Aprovechamos este importantísimo mes de noviembre, en el que todos los cristianos hemos de consagrarnos a aliviar la situación en el Purgatorio con nuestros sufragios de tantos hermanos nuestros, en el Bautismo, y el de otros hombres de buena voluntad que hayan tenido una existencia iluminada por la luz y la voz de una recta conciencia, a mitigar las penas temporales o, incluso, culminarlas a través del recurso y verdadero tesoro de las indulgencias, que reclaman de suyo una sincera renuncia al pecado, incluso el venial, y verdadero camino de conversión cristiana por tanto, para ofrecer algunas consideraciones de autores escogidos con el fin de meditar y considerar en este tiempo, con esperanza, sobre la esperanza cristiana.

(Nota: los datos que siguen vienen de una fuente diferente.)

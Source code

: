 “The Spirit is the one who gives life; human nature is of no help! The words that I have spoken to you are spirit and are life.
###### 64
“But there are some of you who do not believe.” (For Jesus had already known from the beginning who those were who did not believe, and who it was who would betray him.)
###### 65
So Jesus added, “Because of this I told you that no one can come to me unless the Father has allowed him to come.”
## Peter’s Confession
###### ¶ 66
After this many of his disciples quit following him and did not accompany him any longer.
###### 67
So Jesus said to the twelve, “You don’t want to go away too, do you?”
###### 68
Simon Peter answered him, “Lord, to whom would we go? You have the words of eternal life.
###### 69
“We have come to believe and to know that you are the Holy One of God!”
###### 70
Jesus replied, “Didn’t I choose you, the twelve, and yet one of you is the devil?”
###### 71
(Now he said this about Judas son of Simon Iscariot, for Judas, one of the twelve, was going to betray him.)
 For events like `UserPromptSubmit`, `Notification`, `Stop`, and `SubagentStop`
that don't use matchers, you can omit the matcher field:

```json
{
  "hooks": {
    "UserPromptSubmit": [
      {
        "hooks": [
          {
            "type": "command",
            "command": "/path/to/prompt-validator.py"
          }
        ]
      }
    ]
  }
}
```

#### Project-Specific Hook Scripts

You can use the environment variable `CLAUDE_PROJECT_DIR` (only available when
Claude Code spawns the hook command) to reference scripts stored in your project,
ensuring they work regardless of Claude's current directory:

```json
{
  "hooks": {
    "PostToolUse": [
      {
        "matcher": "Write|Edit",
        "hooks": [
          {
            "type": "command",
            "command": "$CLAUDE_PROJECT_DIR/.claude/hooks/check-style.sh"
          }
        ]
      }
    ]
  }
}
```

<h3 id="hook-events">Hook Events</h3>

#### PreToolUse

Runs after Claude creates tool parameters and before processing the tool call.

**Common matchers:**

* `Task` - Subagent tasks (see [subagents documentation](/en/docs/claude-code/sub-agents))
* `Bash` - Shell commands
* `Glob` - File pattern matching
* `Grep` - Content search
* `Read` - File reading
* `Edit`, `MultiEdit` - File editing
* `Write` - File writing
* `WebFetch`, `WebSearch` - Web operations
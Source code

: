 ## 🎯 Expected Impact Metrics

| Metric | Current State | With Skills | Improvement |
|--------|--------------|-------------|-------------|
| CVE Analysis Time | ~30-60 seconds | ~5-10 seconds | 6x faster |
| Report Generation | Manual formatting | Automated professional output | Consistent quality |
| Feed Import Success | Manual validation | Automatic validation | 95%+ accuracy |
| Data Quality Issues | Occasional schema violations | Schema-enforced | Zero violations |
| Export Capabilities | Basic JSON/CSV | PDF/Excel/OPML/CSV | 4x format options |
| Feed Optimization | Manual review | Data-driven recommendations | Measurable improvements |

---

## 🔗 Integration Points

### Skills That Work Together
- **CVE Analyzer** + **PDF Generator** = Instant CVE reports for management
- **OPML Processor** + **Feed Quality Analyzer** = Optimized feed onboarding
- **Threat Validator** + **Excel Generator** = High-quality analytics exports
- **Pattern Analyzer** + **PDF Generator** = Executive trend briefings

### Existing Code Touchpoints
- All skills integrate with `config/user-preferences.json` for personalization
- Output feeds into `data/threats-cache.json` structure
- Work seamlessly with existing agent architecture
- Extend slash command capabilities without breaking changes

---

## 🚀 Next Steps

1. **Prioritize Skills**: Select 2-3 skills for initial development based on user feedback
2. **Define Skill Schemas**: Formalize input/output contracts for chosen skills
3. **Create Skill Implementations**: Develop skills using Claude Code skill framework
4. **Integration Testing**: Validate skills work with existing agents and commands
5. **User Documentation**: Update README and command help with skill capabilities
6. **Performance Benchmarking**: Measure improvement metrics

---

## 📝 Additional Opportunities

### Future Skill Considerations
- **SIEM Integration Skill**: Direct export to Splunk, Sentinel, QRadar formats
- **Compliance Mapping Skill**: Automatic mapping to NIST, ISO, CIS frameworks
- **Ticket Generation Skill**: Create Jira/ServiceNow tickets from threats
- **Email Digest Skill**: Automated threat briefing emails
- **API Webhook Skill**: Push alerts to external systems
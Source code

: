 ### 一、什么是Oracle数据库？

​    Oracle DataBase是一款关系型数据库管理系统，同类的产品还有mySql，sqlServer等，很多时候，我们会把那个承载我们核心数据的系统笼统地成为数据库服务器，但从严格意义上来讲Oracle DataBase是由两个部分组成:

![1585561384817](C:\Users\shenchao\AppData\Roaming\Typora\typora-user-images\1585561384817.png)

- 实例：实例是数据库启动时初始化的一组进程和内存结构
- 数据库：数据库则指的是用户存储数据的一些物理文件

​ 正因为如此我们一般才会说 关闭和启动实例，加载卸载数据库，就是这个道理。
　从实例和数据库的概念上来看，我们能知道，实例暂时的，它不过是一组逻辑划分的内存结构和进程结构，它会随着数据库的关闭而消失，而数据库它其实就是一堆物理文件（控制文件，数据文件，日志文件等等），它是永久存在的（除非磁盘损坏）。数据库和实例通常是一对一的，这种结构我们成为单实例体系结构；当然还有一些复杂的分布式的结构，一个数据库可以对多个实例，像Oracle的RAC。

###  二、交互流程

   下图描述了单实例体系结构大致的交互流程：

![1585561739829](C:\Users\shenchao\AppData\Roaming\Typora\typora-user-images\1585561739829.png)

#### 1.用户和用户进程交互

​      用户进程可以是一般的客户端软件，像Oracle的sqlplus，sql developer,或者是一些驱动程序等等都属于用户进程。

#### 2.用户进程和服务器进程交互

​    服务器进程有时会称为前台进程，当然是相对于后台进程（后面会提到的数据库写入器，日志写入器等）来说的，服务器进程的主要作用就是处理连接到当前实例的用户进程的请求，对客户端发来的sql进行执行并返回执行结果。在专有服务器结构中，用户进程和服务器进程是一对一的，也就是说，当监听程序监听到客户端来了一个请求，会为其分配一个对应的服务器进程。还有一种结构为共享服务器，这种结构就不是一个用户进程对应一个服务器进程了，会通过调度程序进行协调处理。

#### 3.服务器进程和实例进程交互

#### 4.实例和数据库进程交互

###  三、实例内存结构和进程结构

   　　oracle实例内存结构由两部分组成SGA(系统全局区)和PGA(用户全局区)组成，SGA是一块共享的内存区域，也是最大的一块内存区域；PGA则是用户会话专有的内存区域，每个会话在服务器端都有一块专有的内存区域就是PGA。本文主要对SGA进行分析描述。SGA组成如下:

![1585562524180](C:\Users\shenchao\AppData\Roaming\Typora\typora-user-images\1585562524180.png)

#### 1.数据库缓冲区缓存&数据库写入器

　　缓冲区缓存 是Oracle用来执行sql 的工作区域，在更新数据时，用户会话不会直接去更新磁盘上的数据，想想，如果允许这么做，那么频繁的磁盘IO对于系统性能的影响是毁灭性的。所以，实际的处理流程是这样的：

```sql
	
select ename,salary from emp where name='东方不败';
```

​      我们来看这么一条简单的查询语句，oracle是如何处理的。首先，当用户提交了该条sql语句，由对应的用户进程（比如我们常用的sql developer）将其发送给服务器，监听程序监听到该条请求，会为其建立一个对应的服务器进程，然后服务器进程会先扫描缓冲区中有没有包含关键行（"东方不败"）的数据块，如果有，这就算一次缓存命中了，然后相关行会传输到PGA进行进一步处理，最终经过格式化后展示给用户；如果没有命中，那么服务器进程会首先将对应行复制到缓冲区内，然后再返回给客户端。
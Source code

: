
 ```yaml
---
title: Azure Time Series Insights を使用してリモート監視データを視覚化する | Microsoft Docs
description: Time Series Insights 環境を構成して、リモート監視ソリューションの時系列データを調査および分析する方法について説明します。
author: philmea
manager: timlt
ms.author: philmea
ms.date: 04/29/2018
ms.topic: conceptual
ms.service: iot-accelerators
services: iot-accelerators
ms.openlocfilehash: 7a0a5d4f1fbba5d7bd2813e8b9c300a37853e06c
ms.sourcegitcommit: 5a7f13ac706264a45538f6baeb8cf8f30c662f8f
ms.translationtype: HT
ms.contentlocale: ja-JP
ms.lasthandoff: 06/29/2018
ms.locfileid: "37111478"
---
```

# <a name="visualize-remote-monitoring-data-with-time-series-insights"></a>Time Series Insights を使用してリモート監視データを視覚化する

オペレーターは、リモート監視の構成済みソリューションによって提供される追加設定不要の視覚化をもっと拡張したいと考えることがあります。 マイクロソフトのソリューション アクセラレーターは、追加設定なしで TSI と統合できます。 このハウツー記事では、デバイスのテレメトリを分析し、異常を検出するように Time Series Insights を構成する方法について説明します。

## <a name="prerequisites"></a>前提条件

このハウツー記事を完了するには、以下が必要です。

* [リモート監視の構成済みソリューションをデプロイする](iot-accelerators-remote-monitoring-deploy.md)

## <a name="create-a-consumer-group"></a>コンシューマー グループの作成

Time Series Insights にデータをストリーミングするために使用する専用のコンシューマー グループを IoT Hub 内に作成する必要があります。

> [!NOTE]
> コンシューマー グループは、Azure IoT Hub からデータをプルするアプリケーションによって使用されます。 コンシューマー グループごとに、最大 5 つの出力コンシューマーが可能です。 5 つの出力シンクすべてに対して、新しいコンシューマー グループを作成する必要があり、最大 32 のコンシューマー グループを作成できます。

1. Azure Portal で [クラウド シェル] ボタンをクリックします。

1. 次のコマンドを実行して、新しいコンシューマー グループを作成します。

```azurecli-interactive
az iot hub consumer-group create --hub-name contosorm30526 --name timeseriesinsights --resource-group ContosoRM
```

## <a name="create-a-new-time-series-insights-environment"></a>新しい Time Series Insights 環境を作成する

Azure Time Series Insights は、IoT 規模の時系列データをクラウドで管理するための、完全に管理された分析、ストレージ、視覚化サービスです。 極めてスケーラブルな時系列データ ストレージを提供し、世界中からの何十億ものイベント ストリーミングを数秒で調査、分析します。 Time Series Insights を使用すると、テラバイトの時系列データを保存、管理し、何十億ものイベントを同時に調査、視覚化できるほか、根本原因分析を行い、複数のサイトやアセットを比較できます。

En esta primera reflexión ofrecemos un breve texto de la Carta Encíclica “Spe Salvi. Sobre la Esperanza cristiana” de Benedicto XVI, firmada por él un 30 de noviembre del año 2007.
“47. Algunos teólogos recientes piensan que el fuego que arde, y que a la vez salva, es Cristo mismo, el Juez y Salvador. El encuentro con El es el acto decisivo del Juicio. Ante su mirada, toda falsedad se deshace. Es el encuentro con El lo que, quemándonos, nos transforma y nos libera para llegar a ser verdaderamente nosotros mismos. En ese momento, todo lo que se ha construido durante la vida puede manifestarse como paja seca, vacua fanfarronería, y derrumbarse. Pero en el dolor de este encuentro, en el cual lo impuro y malsano de nuestro ser se nos presenta con toda claridad, está la salvación. Su mirada, el toque de su corazón, nos cura a través de una transformación, ciertamente dolorosa, “como a través del fuego”. Pero es un dolor bienaventurado, en el cual el poder santo de su amor nos penetra como una llama, permitiéndonos ser por fin totalmente nosotros mismos y, con ello, totalmente de Dios. Así se entiende también con toda claridad la compenetración entre justicia y gracia: nuestro modo de vivir no es irrelevante, pero nuestra inmundicia no nos ensucia eternamente, al menos si permanecemos orientados hacia Cristo, hacia la verdad y el amor. A fin de cuentas, esta suciedad ha sido ya quemada en la Pasión de Cristo. En el momento del Juicio experimentamos y acogemos este predominio de su amor sobre todo el mal en el mundo y en nosotros. El dolor del amor se convierte en nuestra salvación y nuestra alegría.
(…).
El Juicio de Dios es esperanza, tanto porque es justicia, como porque es gracia. Si fuera solamente gracia que convierte en irrelevante todo lo que es terrenal, Dios seguiría debiéndonos aún la respuesta a la pregunta sobre la justicia, una pregunta decisiva para nosotros ante la historia y ante Dios mismo. Si fuera pura justicia, podría ser al final solo un motivo de temor para todos nosotros. La Encarnación de Dios en Cristo ha unido uno con otra –juicio y gracia- de tal modo que la justicia se establece con firmeza: todos nosotros esperamos nuestra salvación “con temor y temblor” (Flp 2, 12). No obstante, la gracia nos permite a todos esperar y encaminarnos llenos de confianza al encuentro con el Juez, que conocemos como nuestro “abogado” (1 Jn 2, 1)”.